PROBLEM DETAILS: Please repeat the records beneath this task exactly as they appear, but skip the images.

Stored items:

* * *

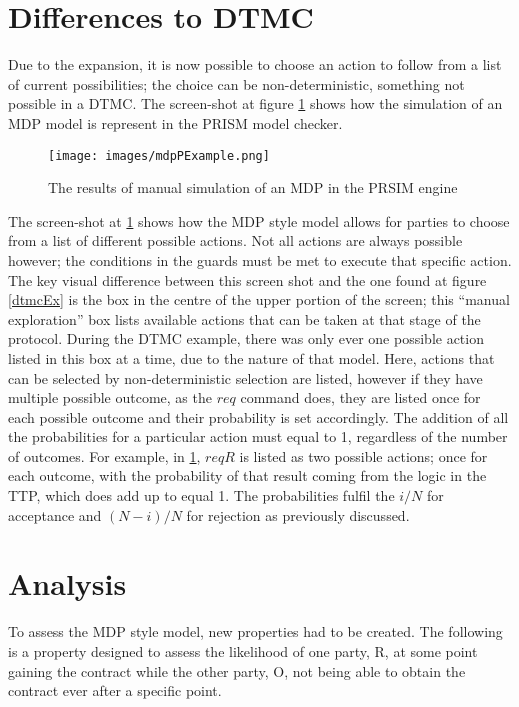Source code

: \documentclass{l4proj}
\begin{document}
\section{Differences to DTMC}

Due to the expansion, it is now possible to choose an action to follow from a list of current possibilities; the choice can be non-deterministic, something not possible in a DTMC. The screen-shot at figure \ref{mdpPEx} shows how the simulation of an MDP model is represent in the PRISM model checker.

\begin{figure}[ht!]
\centering
\texttt{[image: images/mdpPExample.png]}
\caption{The results of manual simulation of an MDP in the PRSIM engine}
\label{mdpPEx}
\end{figure}

The screen-shot at \ref{mdpPEx} shows how the MDP style model allows for parties to choose from a list of different possible actions. Not all actions are always possible however; the conditions in the guards must be met to execute that specific action. The key visual difference between this screen shot and the one found at figure \ref{dtmcEx} is the box in the centre of the upper portion of the screen; this ``manual exploration'' box lists available actions that can be taken at that stage of the protocol. During the DTMC example, there was only ever one possible action listed in this box at a time, due to the nature of that model. Here, actions that can be selected by non-deterministic selection are listed, however if they have multiple possible outcome, as the $req$ command does, they are listed once for each possible outcome and their probability is set accordingly. The addition of all the probabilities for a particular action must equal to 1, regardless of the number of outcomes. For example, in \ref{mdpPEx}, $reqR$ is listed as two possible actions; once for each outcome, with the probability of that result coming from the logic in the TTP, which does add up to equal 1. The probabilities fulfil the $i/N$ for acceptance and $(N-i)/N$ for rejection as previously discussed.


\section{Analysis}
 
 
To assess the MDP style model, new properties had to be created. The following is a property designed to assess the likelihood of one party, R, at some point gaining the contract while the other party, O, not being able to obtain the contract ever after a specific point.
\end{document}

* * *

TASK ANSWER:
Source code

: \documentclass{l4proj}
\begin{document}
\section{Differences to DTMC}

Due to the expansion, it is now possible to choose an action to follow from a list of current possibilities; the choice can be non-deterministic, something not possible in a DTMC. The screen-shot at figure \ref{mdpPEx} shows how the simulation of an MDP model is represent in the PRISM model checker.

\begin{figure}[ht!]
\centering
\texttt{[image: images/mdpPExample.png]}
\caption{The results of manual simulation of an MDP in the PRSIM engine}
\label{mdpPEx}
\end{figure}

The screen-shot at \ref{mdpPEx} shows how the MDP style model allows for parties to choose from a list of different possible actions. Not all actions are always possible however; the conditions in the guards must be met to execute that specific action. The key visual difference between this screen shot and the one found at figure \ref{dtmcEx} is the box in the centre of the upper portion of the screen; this ``manual exploration'' box lists available actions that can be taken at that stage of the protocol. During the DTMC example, there was only ever one possible action listed in this box at a time, due to the nature of that model. Here, actions that can be selected by non-deterministic selection are listed, however if they have multiple possible outcome, as the $req$ command does, they are listed once for each possible outcome and their probability is set accordingly. The addition of all the probabilities for a particular action must equal to 1, regardless of the number of outcomes. For example, in \ref{mdpPEx}, $reqR$ is listed as two possible actions; once for each outcome, with the probability of that result coming from the logic in the TTP, which does add up to equal 1. The probabilities fulfil the $i/N$ for acceptance and $(N-i)/N$ for rejection as previously discussed.


\section{Analysis}
 
 
To assess the MDP style model, new properties had to be created. The following is a property designed to assess the likelihood of one party, R, at some point gaining the contract while the other party, O, not being able to obtain the contract ever after a specific point.
\end{document}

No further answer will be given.